▶ [Work request]:
Retype only what runs from the first line of the records to the line with "Each point $b", inclusive, and no pictures.

START Data provided

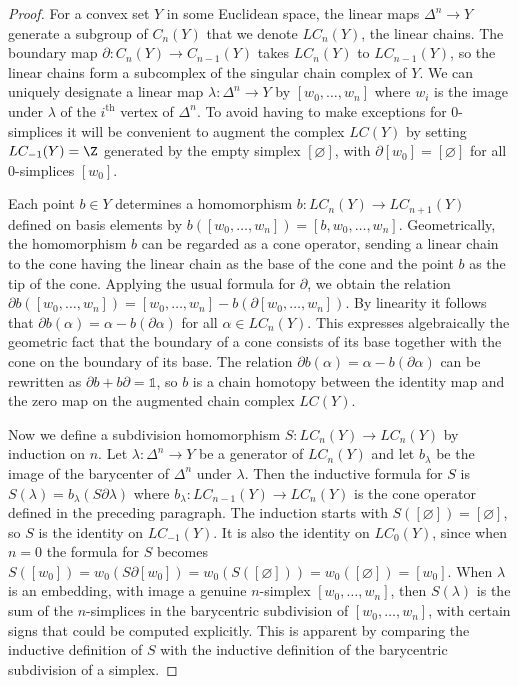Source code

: \begin{proof}
For a convex set $Y$ in some Euclidean space, the linear maps $\Delta^n\to Y$ generate a subgroup of $C_n(Y)$ that we denote $LC_n(Y)$, the linear chains. The boundary map $\partial:C_n(Y)\to C_{n-1}(Y)$ takes $LC_n(Y)$ to $LC_{n-1}(Y)$, so the linear chains form a subcomplex of the singular chain complex of $Y$. We can uniquely designate a linear map $\lambda:\Delta^n\to Y$ by $[w_0,\ldots,w_n]$ where $w_i$ is the image under $\lambda$ of the $i^{\text{th}}$ vertex of $\Delta^n$. To avoid having to make exceptions for $0$-simplices it will be convenient to augment the complex $LC(Y)$ by setting $LC_{-1}(Y) = \Z$ generated by the empty simplex $[\varnothing]$, with $\partial[w_0] = [\varnothing]$ for all $0$-simplices $[w_0]$.

Each point $b \in Y$ determines a homomorphism $b:LC_n(Y)\to LC_{n+1}(Y)$ defined on basis elements by $b([w_0,\ldots,w_n]) = [b,w_0,\ldots,w_n]$. Geometrically, the homomorphism $b$ can be regarded as a cone operator, sending a linear chain to the cone having the linear chain as the base of the cone and the point $b$ as the tip of the cone. Applying the usual formula for $\partial$, we obtain the relation $\partial b([w_0,\ldots,w_n]) = [w_0,\ldots,w_n] - b(\partial[w_0,\ldots,w_n])$. By linearity it follows that $\partial b(\alpha) = \alpha - b(\partial\alpha)$ for all $\alpha \in LC_n(Y)$. This expresses algebraically the geometric fact that the boundary of a cone consists of its base together with the cone on the boundary of its base. The relation $\partial b(\alpha) = \alpha - b(\partial\alpha)$ can be rewritten as $\partial b + b\partial = \mathbb{1}$, so $b$ is a chain homotopy between the identity map and the zero map on the augmented chain complex $LC(Y)$.

Now we define a subdivision homomorphism $S:LC_n(Y)\to LC_n(Y)$ by induction on $n$. Let $\lambda:\Delta^n\to Y$ be a generator of $LC_n(Y)$ and let $b_\lambda$ be the image of the barycenter of $\Delta^n$ under $\lambda$. Then the inductive formula for $S$ is $S(\lambda) = b_\lambda(S\partial\lambda)$ where $b_\lambda:LC_{n-1}(Y)\to LC_n(Y)$ is the cone operator defined in the preceding paragraph. The induction starts with $S([\varnothing]) = [\varnothing]$, so $S$ is the identity on $LC_{-1}(Y)$. It is also the identity on $LC_0(Y)$, since when $n=0$ the formula for $S$ becomes $S([w_0]) = w_0(S\partial[w_0]) = w_0(S([\varnothing])) = w_0([\varnothing]) = [w_0]$. When $\lambda$ is an embedding, with image a genuine $n$-simplex $[w_0,\ldots,w_n]$, then $S(\lambda)$ is the sum of the $n$-simplices in the barycentric subdivision of $[w_0,\ldots,w_n]$, with certain signs that could be computed explicitly. This is apparent by comparing the inductive definition of $S$ with the inductive definition of the barycentric subdivision of a simplex.


\end{proof}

END Data provided

▶ [Completed exercise]:
Source code

: \begin{proof}
For a convex set $Y$ in some Euclidean space, the linear maps $\Delta^n\to Y$ generate a subgroup of $C_n(Y)$ that we denote $LC_n(Y)$, the linear chains. The boundary map $\partial:C_n(Y)\to C_{n-1}(Y)$ takes $LC_n(Y)$ to $LC_{n-1}(Y)$, so the linear chains form a subcomplex of the singular chain complex of $Y$. We can uniquely designate a linear map $\lambda:\Delta^n\to Y$ by $[w_0,\ldots,w_n]$ where $w_i$ is the image under $\lambda$ of the $i^{\text{th}}$ vertex of $\Delta^n$. To avoid having to make exceptions for $0$-simplices it will be convenient to augment the complex $LC(Y)$ by setting $LC_{-1}(Y) = \Z$ generated by the empty simplex $[\varnothing]$, with $\partial[w_0] = [\varnothing]$ for all $0$-simplices $[w_0]$.

Each point $b \in Y$ determines a homomorphism $b:LC_n(Y)\to LC_{n+1}(Y)$ defined on basis elements by $b([w_0,\ldots,w_n]) = [b,w_0,\ldots,w_n]$. Geometrically, the homomorphism $b$ can be regarded as a cone operator, sending a linear chain to the cone having the linear chain as the base of the cone and the point $b$ as the tip of the cone. Applying the usual formula for $\partial$, we obtain the relation $\partial b([w_0,\ldots,w_n]) = [w_0,\ldots,w_n] - b(\partial[w_0,\ldots,w_n])$. By linearity it follows that $\partial b(\alpha) = \alpha - b(\partial\alpha)$ for all $\alpha \in LC_n(Y)$. This expresses algebraically the geometric fact that the boundary of a cone consists of its base together with the cone on the boundary of its base. The relation $\partial b(\alpha) = \alpha - b(\partial\alpha)$ can be rewritten as $\partial b + b\partial = \mathbb{1}$, so $b$ is a chain homotopy between the identity map and the zero map on the augmented chain complex $LC(Y)$.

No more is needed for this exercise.